=== Section Start ===

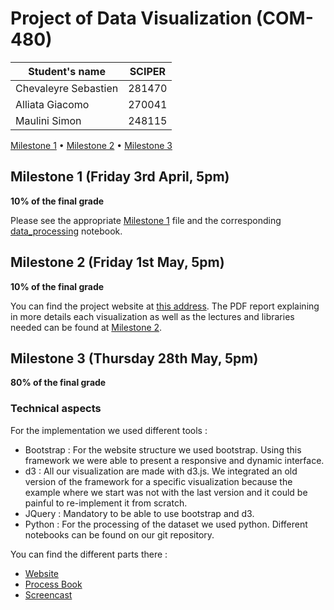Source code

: # Project of Data Visualization (COM-480)

| Student's name | SCIPER |
| -------------- | ------ |
| Chevaleyre Sebastien | 281470 |
| Alliata Giacomo | 270041 |
| Maulini Simon | 248115 |

[Milestone 1](#milestone-1-friday-3rd-april-5pm) • [Milestone 2](#milestone-2-friday-1st-may-5pm) • [Milestone 3](#milestone-3-thursday-28th-may-5pm)

## Milestone 1 (Friday 3rd April, 5pm)

**10% of the final grade**

Please see the appropriate [Milestone 1](./milestone1.md) file and the corresponding [data_processing](./data_processing.ipynb) notebook.

## Milestone 2 (Friday 1st May, 5pm)

**10% of the final grade**

You can find the project website at [this address](https://com-480-data-visualization.github.io/com-480-project-pasdenom/website/). The PDF report explaining in more details each visualization as well as the lectures and libraries needed can be found at [Milestone 2](./Milestone2.pdf).



## Milestone 3 (Thursday 28th May, 5pm)

**80% of the final grade**

### Technical aspects

For the implementation we used different tools :
* Bootstrap : For the website structure we used bootstrap. Using this framework we were able to present a responsive and dynamic interface.
* d3 : All our visualization are made with d3.js. We integrated an old version of the framework for a specific visualization because the example where we start was not with the last version and it could be painful to re-implement it from scratch.
* JQuery : Mandatory to be able to use bootstrap and d3.
* Python : For the processing of the dataset we used python. Different notebooks can be found on our git repository.

You can find the different parts there :
* [Website](https://com-480-data-visualization.github.io/com-480-project-pasdenom/website/)
* [Process Book](https://com-480-data-visualization.github.io/com-480-project-pasdenom/Milestone3/ProcessBook_HistoryOfCinema.pdf)
* [Screencast](https://com-480-data-visualization.github.io/com-480-project-pasdenom/Milestone3/HistoryOfCinema_ScreenCast.mp4)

=== Section End ===

* _Task to complete_: Could you repeat all of the entries exactly, without the pictures?

* _Exercise solution_:
Source code

: # Project of Data Visualization (COM-480)

| Student's name | SCIPER |
| -------------- | ------ |
| Chevaleyre Sebastien | 281470 |
| Alliata Giacomo | 270041 |
| Maulini Simon | 248115 |

[Milestone 1](#milestone-1-friday-3rd-april-5pm) • [Milestone 2](#milestone-2-friday-1st-may-5pm) • [Milestone 3](#milestone-3-thursday-28th-may-5pm)

## Milestone 1 (Friday 3rd April, 5pm)

**10% of the final grade**

Please see the appropriate [Milestone 1](./milestone1.md) file and the corresponding [data_processing](./data_processing.ipynb) notebook.

## Milestone 2 (Friday 1st May, 5pm)

**10% of the final grade**

You can find the project website at [this address](https://com-480-data-visualization.github.io/com-480-project-pasdenom/website/). The PDF report explaining in more details each visualization as well as the lectures and libraries needed can be found at [Milestone 2](./Milestone2.pdf).



## Milestone 3 (Thursday 28th May, 5pm)

**80% of the final grade**

### Technical aspects

For the implementation we used different tools :
* Bootstrap : For the website structure we used bootstrap. Using this framework we were able to present a responsive and dynamic interface.
* d3 : All our visualization are made with d3.js. We integrated an old version of the framework for a specific visualization because the example where we start was not with the last version and it could be painful to re-implement it from scratch.
* JQuery : Mandatory to be able to use bootstrap and d3.
* Python : For the processing of the dataset we used python. Different notebooks can be found on our git repository.

You can find the different parts there :
* [Website](https://com-480-data-visualization.github.io/com-480-project-pasdenom/website/)
* [Process Book](https://com-480-data-visualization.github.io/com-480-project-pasdenom/Milestone3/ProcessBook_HistoryOfCinema.pdf)
* [Screencast](https://com-480-data-visualization.github.io/com-480-project-pasdenom/Milestone3/HistoryOfCinema_ScreenCast.mp4)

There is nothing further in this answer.